Heidi Russo will forever be indebted to Rick and Teresa Kaepernick.
"As a parent you never think anyone who could love your child as much as you do, but they have," Russo said told Yahoo Sports recently.
Russo was 19-years-old and living in Milwaukee in 1987 when she put her son, the future San Francisco 49ers and Nevada Wolf Pack quarterback Colin Kaepernick, up for adoption.
"I took care of him for six weeks," said Russo, who is now the mother of an 8-year-old son and is a registered nurse in Denver, Colo. "I certainly wasn't in position to give Colin the life I wanted him to have."
Russo doesn't regret putting Colin up for adoption.

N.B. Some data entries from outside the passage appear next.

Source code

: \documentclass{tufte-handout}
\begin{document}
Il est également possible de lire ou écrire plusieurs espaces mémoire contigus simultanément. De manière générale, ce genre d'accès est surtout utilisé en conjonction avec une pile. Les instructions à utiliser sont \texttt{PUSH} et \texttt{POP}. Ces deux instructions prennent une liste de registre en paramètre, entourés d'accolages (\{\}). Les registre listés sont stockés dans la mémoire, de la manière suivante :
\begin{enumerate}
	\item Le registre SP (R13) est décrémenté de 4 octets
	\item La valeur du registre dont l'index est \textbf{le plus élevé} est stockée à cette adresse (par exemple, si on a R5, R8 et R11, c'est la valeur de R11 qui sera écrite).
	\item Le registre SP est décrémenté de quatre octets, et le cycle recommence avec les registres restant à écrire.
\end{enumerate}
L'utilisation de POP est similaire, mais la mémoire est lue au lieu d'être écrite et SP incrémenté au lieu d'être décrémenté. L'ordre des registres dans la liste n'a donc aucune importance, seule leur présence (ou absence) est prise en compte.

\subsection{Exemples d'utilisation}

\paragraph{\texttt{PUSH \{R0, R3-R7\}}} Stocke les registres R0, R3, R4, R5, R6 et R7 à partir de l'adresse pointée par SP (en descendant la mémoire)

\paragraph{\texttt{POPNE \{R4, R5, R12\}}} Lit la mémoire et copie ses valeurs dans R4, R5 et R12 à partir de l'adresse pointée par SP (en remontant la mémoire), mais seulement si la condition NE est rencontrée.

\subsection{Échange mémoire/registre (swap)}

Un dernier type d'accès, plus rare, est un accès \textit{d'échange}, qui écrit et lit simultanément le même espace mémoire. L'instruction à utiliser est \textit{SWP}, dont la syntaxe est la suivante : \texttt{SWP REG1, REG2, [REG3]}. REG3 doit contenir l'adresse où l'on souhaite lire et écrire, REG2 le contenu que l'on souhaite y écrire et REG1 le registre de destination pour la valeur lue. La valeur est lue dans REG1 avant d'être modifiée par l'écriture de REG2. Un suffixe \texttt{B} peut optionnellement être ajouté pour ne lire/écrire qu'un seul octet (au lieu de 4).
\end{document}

"It was the toughest decision I have ever made but it, for him, it was the right decision," she told Yahoo.
Rick and Teresa Kaepernick, Russo said, gave Colin the life she always wanted for her son.
"I was fortunate and blessed with Rick and Teresa," Russo said.
Russo told a Denver television station that she wrote letters to Rick and Teresa Kaepernick up until Colin was 7-years-old. "That finally stopped because I couldn't move on with my life," she said.
Russo attended Wolf Pack games and a 49ers exhibition game this past summer in Denver but has yet to meet her son since the adoption. Kaepernick, who has always expressed his devotion to Rick and Teresa, has not made the decision to meet his birth mother yet.
"I have to respect his decision,' Russo said.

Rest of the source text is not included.